A
team of university researchers, aided by scientists at the National
Institute of Standards and Technology (NIST), have succeeded in
integrating a new, highly efficient piezoelectric material into a
silicon microelectromechanical system (MEMS). This development could
lead to significant advances in sensing, imaging and energy harvesting.
A
piezoelectric material, such as quartz, expands slightly when fed
electricity and, conversely, generates an electric charge when squeezed.

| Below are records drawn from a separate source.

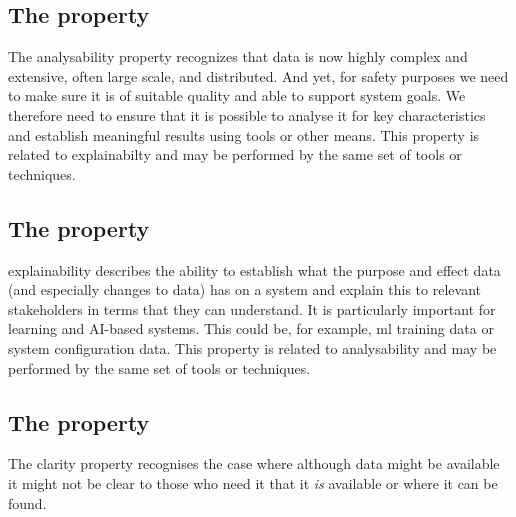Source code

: \subsection{The  property}\label{bkm:guidance:analysability}
The \gls{analysability} property recognizes that data is now highly complex and extensive, often large scale, and distributed. And yet, for safety purposes we need to make sure it is of suitable quality and able to support system goals.
We therefore need to ensure that it is possible to analyse it for key characteristics and establish meaningful results using tools or other means. This property is related to explainabilty and may be performed by the same set of tools or techniques.

\subsection{The  property}\label{bkm:guidance:explainability}
\Gls{explainability} describes the ability to establish what the purpose and effect data (and especially changes to data) has on a system
and explain this to relevant \glspl{stakeholder} in terms that they can understand. It is particularly important for learning and AI-based systems.
This could be, for example, \gls{ml} training data or system \gls{configuration data}.
This property is related to \gls{analysability} and may be performed by the same set of tools or techniques.

\subsection{The  property}
The clarity property recognises the case where although data might be available it might not be clear to those who need it that it \textit{is} available or where it can be found.
%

Quartz watches take advantage of this property to keep time:
electricity from the watch’s battery causes a piece of quartz to expand
and contract inside a small chamber at a specific frequency that
circuitry in the watch translates into time.
Piezoelectric
materials are also in sensors in sonar and ultrasound systems, which
use the same principle in reverse to translate sound waves into images
of, among other things, fetuses in utero and fish under the water.
Although
conventional piezoelectric materials work fairly well for many
applications, researchers have long sought to find or invent new ones
that expand more and more forcefully and produce stronger electrical
signals. More reactive materials would make for better sensors and could
enable new technologies such as “energy harvesting,” which would
transform the energy of walking and other mechanical motions into
electrical power.
Enter a material named PMN-PT, a crystalline alloy of lead, magnesium niobate and lead titanate.
A
large team led by scientists from the University of Wisconsin-Madison
developed a way to incorporate PMN-PT into tiny, diving-board like
cantilevers on a silicon base, a typical material for MEMS construction,
and demonstrated that PMN-PT could deliver two to four times more
movement with stronger force—while using only 3 V—than most rival
materials studied to date. It also generates a similarly strong electric
charge when compressed, which is good news for those in the sensing and
energy harvesting businesses.
To
confirm that the experimental observations were due to the
piezoelectric’s performance, NIST researcher Vladimir Aksyuk developed
engineering models of the cantilevers to estimate how much they would
bend and at what voltage. Aksyuk also made other performance measures in
comparison to silicon systems that achieve similar effects using
electrostatic attraction.
“Silicon
is good for these systems, but it is passive and can only move if
heated or using electrostatics, which requires high voltage or large
dissipated power,” says Aksyuk. “Our work shows definitively that the
addition of PMN-PT to MEMS designed for sensing or as energy harvesters
will provide a tremendous boost to their sensitivity and efficiency. A
much bigger ‘bend for your buck,’ I guess you could say.”
Other
participants included researchers from Penn State University; the
University of California, Berkeley; the University of Michigan; Cornell
University; and Argonne National Laboratory.